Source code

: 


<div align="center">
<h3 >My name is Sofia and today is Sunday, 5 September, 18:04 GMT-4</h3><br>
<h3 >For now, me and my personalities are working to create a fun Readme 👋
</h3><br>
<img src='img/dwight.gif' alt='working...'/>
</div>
==
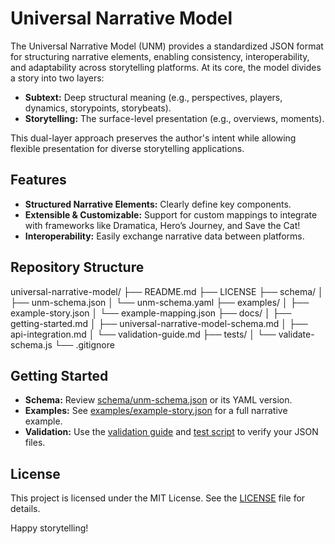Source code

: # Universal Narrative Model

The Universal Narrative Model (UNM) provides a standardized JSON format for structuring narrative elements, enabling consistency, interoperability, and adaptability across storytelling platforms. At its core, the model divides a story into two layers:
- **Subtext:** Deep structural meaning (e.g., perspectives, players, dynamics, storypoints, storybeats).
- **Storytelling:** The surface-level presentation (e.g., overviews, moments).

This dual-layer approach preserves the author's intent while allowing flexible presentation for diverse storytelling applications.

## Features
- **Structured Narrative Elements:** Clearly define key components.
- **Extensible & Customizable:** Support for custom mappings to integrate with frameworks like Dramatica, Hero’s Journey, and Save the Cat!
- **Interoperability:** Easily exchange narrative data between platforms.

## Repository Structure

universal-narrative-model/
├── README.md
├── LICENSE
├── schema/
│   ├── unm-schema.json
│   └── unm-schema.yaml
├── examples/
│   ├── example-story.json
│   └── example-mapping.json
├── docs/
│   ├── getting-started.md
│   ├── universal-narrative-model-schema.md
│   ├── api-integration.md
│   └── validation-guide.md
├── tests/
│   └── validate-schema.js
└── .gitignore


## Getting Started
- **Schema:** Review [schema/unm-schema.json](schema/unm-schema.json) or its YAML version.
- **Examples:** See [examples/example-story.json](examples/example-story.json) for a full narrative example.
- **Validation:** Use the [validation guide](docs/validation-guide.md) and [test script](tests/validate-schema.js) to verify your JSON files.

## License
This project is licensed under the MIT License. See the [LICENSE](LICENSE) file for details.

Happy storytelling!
...
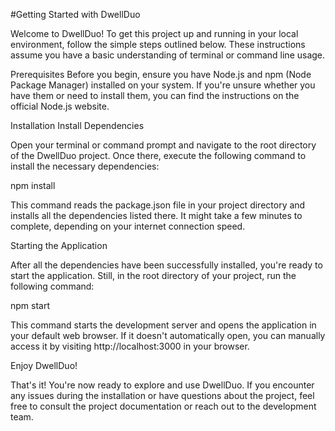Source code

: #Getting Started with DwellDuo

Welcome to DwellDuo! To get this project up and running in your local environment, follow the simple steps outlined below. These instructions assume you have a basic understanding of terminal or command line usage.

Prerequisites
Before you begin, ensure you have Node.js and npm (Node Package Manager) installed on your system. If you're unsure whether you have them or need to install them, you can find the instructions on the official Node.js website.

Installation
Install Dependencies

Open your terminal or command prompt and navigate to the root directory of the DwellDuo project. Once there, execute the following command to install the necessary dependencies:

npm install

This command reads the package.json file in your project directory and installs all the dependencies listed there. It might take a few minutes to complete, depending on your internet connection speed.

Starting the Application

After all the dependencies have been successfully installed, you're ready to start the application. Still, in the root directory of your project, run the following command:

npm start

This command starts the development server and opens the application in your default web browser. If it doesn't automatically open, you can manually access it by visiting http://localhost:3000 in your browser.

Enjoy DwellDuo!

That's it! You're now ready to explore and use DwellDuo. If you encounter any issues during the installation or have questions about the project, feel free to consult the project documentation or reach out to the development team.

## YOUR GOAL:
Copy the lines above exactly. Start with the line containing "Enjoy DwellDuo!", end with the line containing "That's it! You're", and include both.

## COMPLETED EXERCISE:
Enjoy DwellDuo!

That's it! You're now ready to explore and use DwellDuo. If you encounter any issues during the installation or have questions about the project, feel free to consult the project documentation or reach out to the development team.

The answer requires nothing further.